Exercise data -

──────

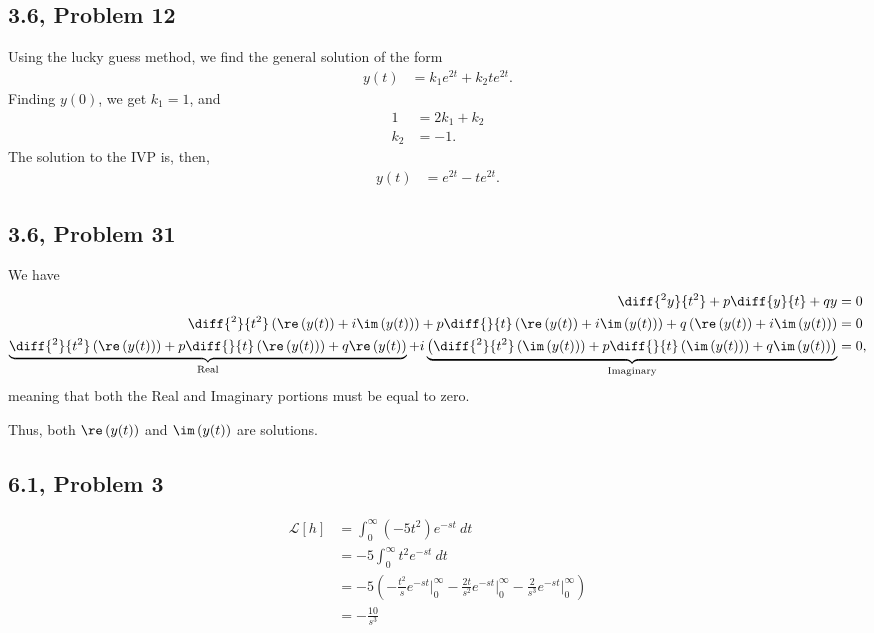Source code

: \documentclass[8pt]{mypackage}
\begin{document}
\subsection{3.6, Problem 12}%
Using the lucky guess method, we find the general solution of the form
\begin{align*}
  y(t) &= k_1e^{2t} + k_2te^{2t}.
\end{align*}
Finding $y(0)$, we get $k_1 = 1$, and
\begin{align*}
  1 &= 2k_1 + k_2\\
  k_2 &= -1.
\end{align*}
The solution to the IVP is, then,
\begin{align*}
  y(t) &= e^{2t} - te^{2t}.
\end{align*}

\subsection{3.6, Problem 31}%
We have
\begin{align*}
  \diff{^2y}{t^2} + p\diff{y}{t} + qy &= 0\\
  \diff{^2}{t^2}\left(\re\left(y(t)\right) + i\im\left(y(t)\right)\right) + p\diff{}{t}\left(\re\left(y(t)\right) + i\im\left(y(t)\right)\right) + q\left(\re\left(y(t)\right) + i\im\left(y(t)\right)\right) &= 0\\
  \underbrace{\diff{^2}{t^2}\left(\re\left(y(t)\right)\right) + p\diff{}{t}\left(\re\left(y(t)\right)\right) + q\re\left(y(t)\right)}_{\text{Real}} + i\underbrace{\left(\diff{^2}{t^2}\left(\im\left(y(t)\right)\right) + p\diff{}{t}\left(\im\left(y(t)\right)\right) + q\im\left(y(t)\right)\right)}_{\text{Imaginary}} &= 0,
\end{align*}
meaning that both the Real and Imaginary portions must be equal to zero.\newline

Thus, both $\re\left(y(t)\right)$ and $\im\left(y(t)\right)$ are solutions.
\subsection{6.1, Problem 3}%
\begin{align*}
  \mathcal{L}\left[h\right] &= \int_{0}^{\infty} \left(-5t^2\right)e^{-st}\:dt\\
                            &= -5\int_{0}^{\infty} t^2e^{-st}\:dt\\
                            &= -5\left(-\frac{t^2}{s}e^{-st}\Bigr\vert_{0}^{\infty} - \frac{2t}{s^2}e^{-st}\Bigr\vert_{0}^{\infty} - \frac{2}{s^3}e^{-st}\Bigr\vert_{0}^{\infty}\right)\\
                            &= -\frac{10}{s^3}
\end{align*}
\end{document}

──────

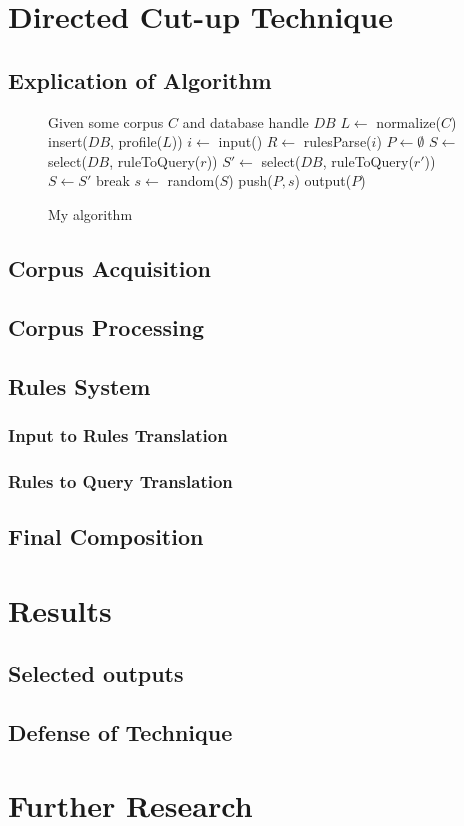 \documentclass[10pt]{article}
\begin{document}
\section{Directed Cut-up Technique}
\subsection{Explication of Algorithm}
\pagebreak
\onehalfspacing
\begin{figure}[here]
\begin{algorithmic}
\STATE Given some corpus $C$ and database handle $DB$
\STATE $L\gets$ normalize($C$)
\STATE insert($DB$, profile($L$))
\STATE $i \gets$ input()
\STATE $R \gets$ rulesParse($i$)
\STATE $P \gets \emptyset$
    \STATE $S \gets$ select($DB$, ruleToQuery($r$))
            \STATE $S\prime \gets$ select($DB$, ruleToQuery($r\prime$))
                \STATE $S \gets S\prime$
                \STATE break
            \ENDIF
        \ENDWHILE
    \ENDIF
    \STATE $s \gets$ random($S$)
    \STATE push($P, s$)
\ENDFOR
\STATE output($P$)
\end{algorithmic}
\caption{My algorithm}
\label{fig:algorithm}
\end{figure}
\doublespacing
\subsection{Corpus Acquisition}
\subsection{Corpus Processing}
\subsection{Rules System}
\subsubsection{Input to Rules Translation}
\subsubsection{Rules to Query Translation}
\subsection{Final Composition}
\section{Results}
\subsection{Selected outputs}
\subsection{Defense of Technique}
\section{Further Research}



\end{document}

──────

Task directions -
Could you repeat exactly the lines in the listing above from the one with "Using the lucky" down to the one with "i\im\left(y(t)\right)\right) &= 0\\"? Include both of those lines.

Solution to this exercise -
Using the lucky guess method, we find the general solution of the form
\begin{align*}
  y(t) &= k_1e^{2t} + k_2te^{2t}.
\end{align*}
Finding $y(0)$, we get $k_1 = 1$, and
\begin{align*}
  1 &= 2k_1 + k_2\\
  k_2 &= -1.
\end{align*}
The solution to the IVP is, then,
\begin{align*}
  y(t) &= e^{2t} - te^{2t}.
\end{align*}

\subsection{3.6, Problem 31}%
We have
\begin{align*}
  \diff{^2y}{t^2} + p\diff{y}{t} + qy &= 0\\
  \diff{^2}{t^2}\left(\re\left(y(t)\right) + i\im\left(y(t)\right)\right) + p\diff{}{t}\left(\re\left(y(t)\right) + i\im\left(y(t)\right)\right) + q\left(\re\left(y(t)\right) + i\im\left(y(t)\right)\right) &= 0\\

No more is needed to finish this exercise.